Mark Schaller


Mark Schaller is a psychological scientist who has made many contributions to the study of human psychology, particularly in areas of social cognition, stereotyping, evolutionary psychology, and cultural psychology. He is a Professor of Psychology at the University of British Columbia.
Schaller was born on November 27, 1962, in Palo Alto, California. His father is the well-known zoologist and animal conservationist George Schaller. During his childhood he lived in India, Pakistan, and Tanzania, as well as in the United States. He graduated from the University of North Carolina in 1984 and obtained a PhD in Psychology at Arizona State University in 1989, mentored by Robert Cialdini. Early in his academic career he held faculty positions at the University of Texas at Arlington and at the University of Montana. In 1996 he moved to his current position at the University of British Columbia.

Research

Much of Schaller's psychological research has examined the subtle cognitive processes that contribute to stereotypes and prejudices. One line of research focused on intuitive statistical reasoning processes. This work revealed that people form erroneous stereotypes when they engage in overly simplistic statistical reasoning, but that these erroneous stereotypes are less likely to emerge if people can be trained to engage in a more sophisticated reasoning process.

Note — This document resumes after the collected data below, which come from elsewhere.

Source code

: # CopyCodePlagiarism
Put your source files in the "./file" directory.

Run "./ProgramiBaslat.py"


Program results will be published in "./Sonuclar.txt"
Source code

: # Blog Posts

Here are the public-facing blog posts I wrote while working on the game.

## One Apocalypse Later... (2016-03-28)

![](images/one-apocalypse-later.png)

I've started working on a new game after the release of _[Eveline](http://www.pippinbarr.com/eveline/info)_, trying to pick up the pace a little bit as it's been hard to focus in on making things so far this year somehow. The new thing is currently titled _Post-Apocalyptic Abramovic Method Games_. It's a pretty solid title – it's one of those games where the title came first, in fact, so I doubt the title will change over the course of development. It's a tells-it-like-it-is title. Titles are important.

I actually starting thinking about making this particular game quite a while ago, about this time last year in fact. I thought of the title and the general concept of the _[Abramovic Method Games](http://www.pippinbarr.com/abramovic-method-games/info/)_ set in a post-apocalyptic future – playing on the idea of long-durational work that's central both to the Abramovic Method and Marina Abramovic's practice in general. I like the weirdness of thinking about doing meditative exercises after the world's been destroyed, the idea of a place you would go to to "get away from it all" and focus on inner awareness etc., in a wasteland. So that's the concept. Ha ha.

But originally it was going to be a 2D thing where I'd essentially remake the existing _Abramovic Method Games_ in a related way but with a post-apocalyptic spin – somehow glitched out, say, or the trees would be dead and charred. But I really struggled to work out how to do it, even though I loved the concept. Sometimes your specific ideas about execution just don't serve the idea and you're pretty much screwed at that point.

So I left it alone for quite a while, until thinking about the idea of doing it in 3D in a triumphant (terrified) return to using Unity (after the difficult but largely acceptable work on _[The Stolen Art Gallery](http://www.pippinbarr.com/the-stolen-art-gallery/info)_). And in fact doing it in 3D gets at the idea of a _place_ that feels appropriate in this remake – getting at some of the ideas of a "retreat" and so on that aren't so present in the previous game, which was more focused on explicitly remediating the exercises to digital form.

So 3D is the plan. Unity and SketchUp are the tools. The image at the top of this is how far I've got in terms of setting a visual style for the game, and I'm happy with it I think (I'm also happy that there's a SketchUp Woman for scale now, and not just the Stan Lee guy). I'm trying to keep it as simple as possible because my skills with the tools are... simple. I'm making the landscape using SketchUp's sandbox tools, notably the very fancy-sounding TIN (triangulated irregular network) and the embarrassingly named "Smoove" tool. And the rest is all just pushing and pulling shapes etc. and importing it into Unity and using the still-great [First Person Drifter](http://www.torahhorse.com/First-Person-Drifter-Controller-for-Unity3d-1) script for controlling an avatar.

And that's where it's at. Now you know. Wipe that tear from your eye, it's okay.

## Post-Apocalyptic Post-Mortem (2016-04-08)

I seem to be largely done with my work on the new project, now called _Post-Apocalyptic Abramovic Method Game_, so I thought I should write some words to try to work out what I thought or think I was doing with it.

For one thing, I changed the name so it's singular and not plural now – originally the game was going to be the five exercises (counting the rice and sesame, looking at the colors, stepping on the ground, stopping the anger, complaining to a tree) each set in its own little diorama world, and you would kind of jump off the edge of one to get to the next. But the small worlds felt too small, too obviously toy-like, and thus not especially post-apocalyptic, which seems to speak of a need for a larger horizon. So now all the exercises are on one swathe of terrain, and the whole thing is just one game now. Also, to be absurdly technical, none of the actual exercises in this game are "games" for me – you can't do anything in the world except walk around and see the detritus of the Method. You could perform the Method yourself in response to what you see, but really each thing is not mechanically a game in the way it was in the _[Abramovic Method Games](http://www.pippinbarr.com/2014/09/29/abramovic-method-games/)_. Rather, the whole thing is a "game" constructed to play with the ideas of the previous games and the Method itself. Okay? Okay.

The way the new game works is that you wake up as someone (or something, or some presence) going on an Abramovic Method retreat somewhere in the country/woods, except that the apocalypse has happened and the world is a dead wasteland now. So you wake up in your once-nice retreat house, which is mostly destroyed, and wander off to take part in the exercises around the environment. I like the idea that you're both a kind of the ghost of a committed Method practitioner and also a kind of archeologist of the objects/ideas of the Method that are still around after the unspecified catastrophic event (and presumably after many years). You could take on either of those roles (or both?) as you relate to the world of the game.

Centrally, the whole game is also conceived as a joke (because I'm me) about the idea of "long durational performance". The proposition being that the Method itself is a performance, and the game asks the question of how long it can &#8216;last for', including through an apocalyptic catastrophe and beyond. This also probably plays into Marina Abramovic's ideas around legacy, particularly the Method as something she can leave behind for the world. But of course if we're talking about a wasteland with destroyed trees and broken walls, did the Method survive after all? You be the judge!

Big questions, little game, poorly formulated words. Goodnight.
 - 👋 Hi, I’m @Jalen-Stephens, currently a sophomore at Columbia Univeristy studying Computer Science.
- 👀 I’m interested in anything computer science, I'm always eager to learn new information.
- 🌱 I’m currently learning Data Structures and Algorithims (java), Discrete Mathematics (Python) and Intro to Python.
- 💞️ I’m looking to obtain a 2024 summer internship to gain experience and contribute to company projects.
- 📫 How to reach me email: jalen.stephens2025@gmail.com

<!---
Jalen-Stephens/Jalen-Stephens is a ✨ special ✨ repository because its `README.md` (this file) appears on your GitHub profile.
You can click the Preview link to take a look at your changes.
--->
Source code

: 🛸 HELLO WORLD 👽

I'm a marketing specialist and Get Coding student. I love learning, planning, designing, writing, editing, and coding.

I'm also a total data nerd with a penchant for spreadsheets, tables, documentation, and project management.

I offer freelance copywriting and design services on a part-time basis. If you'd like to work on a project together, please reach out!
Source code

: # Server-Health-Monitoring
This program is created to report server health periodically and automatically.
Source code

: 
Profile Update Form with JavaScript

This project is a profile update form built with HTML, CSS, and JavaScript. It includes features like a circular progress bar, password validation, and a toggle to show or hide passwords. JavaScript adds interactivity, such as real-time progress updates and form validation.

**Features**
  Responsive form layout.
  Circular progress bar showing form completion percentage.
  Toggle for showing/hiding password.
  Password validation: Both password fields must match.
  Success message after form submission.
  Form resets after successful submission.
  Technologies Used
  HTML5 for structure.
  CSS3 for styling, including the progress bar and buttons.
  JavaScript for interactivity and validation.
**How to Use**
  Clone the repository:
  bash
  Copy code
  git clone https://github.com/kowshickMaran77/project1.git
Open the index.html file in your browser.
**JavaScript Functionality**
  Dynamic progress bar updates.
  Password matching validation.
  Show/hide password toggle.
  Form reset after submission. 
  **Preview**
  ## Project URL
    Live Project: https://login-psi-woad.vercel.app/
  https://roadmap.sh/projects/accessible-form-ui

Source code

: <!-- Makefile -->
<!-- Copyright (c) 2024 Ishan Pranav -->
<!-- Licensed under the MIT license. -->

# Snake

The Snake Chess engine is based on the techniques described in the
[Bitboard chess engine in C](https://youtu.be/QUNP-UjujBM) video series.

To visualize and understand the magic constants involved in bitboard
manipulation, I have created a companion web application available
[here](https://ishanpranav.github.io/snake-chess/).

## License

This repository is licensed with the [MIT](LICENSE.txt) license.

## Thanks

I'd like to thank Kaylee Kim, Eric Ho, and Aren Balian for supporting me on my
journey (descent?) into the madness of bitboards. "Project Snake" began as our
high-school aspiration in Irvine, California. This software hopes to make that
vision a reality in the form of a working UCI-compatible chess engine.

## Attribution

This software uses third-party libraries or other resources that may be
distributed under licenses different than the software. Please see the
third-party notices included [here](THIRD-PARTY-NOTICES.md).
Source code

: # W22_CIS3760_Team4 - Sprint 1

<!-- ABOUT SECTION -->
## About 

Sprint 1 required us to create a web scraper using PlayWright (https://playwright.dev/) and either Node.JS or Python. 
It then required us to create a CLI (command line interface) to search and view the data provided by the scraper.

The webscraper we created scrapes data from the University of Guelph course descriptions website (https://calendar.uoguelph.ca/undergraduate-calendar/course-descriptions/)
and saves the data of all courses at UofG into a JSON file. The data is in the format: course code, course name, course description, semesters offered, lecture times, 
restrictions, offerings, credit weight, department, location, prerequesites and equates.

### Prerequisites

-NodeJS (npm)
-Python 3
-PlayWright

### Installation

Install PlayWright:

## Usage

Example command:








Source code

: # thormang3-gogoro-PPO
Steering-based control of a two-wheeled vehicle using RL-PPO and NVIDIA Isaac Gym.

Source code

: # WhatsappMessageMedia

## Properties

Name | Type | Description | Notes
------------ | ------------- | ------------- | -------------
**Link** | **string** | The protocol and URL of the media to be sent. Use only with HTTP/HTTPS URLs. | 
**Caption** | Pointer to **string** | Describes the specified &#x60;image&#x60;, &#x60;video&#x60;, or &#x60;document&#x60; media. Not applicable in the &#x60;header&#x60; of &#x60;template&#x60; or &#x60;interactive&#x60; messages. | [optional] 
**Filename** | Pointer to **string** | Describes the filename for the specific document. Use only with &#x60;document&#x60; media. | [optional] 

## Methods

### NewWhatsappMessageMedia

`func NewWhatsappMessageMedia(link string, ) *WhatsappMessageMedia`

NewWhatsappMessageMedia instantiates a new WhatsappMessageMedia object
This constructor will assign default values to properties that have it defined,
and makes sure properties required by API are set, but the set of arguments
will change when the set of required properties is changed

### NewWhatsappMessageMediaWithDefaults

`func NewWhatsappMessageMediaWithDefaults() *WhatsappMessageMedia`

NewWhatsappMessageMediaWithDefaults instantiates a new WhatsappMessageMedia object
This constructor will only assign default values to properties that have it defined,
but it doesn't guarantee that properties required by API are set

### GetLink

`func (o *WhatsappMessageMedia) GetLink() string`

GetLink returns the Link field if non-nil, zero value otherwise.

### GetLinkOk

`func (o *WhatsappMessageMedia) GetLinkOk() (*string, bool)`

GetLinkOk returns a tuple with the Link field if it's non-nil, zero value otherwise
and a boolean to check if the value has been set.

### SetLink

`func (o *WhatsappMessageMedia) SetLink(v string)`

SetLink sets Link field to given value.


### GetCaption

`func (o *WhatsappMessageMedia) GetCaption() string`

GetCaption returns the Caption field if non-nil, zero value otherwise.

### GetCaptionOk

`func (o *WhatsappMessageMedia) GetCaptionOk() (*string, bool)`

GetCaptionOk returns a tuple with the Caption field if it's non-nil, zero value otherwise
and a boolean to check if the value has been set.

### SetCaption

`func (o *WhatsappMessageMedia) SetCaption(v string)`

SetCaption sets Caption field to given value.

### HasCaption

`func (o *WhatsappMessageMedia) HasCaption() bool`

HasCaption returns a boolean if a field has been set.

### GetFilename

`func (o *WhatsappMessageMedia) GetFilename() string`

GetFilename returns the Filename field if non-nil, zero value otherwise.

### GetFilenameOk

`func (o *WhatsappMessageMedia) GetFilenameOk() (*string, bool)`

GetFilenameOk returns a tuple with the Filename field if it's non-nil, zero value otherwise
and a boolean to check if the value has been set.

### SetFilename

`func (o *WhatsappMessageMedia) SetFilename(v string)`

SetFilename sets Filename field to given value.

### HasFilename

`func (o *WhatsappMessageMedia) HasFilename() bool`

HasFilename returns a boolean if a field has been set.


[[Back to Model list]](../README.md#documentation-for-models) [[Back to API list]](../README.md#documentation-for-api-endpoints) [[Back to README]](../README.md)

Another line of research focused on communication processes as they relate to the emergence and change of group stereotypes. Additional lines of research, informed by the adaptationist reasoning characteristic of evolutionary psychology, focused on the ways in which specific kinds of perceived threats, and contextual cues connoting vulnerability to those threats, trigger specific kinds of prejudices against specific categories of people.
Within his program of research on threats and prejudices, Schaller developed a broader line of research on the perceived threat of infectious disease and its implications for psychological functioning. In this context, he coined the term "behavioral immune system" to refer to a suite of evolved psychological mechanisms that serve as a crude first line of defense against infectious diseases. The behavioral immune system includes sensory mechanisms that allow people to detect the presence of pathogens in objects in their immediate environment, as well as stimulus-response mechanisms that trigger aversive affective, cognitive, and behavioral reactions to those things. Schaller and his colleagues, as well as other behavioral scientists, have documented many implications that the behavioral immune system has for emotion, for prejudice, for human social cognition and social behavior more generally, for the origins of cross-cultural differences, and for actual immunological functioning.
Schaller has also published scientific research on a variety of other topics pertaining to human psychological functioning. These topics include: the implications of evolutionary fundamental human motives on social behavior, the psychology of kin recognition, and the psychological consequences of fame.